> DATASET EXCERPTS:
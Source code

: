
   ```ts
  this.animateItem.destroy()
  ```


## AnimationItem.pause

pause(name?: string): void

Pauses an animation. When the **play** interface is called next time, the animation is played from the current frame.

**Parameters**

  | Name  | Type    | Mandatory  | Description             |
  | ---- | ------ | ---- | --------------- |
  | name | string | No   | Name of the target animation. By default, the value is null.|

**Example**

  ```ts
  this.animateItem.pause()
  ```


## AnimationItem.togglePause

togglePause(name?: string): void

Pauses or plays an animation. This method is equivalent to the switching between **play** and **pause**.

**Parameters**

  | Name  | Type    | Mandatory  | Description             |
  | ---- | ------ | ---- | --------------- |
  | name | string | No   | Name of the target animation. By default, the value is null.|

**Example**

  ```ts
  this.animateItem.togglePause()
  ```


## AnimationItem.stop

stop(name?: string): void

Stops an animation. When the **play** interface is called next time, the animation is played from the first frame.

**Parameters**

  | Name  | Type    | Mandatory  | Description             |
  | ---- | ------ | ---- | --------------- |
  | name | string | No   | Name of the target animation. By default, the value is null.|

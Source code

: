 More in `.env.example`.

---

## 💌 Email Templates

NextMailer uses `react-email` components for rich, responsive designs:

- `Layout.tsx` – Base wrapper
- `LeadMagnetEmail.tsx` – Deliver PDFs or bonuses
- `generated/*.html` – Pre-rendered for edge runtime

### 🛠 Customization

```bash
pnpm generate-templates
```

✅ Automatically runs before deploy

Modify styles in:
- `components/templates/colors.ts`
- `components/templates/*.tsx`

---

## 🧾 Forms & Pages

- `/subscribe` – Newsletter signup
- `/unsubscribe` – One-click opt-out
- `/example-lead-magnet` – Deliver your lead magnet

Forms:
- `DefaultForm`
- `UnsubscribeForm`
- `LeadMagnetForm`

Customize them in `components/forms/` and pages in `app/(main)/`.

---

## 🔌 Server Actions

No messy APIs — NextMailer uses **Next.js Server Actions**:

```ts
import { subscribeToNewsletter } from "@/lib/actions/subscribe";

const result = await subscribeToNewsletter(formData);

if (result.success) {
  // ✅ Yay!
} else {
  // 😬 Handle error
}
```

> TASK GOAL: Wherever the word "void" appears in the listing above, copy that line.

> SOLUTION FOR THIS TASK:
pause(name?: string): void
togglePause(name?: string): void
stop(name?: string): void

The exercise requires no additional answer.